--- START ---
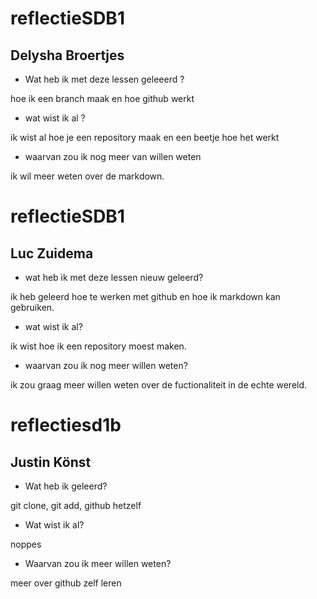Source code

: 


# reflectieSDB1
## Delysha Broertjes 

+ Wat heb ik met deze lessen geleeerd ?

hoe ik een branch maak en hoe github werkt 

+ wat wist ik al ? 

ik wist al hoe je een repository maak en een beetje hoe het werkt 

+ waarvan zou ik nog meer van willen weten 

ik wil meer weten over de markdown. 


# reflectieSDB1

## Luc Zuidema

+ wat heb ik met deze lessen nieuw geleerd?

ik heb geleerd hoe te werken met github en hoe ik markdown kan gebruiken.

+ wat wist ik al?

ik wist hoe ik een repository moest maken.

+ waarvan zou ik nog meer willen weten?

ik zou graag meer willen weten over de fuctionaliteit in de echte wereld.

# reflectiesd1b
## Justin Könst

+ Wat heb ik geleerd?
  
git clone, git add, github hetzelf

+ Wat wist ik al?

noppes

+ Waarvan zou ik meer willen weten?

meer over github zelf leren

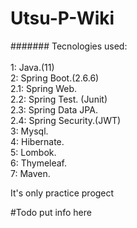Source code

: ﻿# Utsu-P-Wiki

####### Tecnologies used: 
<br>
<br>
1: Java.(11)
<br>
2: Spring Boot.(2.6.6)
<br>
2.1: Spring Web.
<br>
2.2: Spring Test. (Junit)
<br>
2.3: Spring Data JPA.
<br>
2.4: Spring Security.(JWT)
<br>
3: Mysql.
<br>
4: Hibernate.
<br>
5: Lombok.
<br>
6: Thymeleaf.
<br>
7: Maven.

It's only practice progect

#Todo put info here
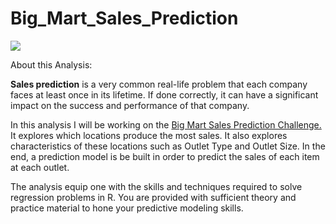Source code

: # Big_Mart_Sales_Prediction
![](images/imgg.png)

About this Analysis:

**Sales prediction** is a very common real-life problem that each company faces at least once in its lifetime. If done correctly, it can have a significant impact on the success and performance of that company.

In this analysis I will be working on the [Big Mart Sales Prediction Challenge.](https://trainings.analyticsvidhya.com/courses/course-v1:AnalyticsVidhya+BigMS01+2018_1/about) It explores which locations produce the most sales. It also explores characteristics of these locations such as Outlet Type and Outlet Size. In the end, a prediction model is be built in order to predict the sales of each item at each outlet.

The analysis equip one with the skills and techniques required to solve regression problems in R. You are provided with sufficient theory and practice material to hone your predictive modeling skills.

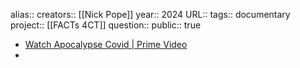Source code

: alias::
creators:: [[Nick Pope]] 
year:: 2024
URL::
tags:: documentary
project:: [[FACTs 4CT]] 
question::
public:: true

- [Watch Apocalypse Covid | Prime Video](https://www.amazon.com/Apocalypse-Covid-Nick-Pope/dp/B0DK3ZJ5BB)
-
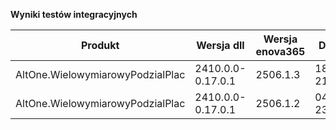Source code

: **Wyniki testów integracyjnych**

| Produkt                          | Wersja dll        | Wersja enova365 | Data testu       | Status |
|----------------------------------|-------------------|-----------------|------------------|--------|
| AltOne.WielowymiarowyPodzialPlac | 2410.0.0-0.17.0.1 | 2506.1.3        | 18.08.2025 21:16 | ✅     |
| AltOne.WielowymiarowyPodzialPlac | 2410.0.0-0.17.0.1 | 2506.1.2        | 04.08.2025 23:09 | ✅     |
--- END ---
_EXERCISE:_
Filter the records above for the string "Data" and copy each matching line.

_RESPONSE AREA:_
2.3: Spring Data JPA.
| Produkt                          | Wersja dll        | Wersja enova365 | Data testu       | Status |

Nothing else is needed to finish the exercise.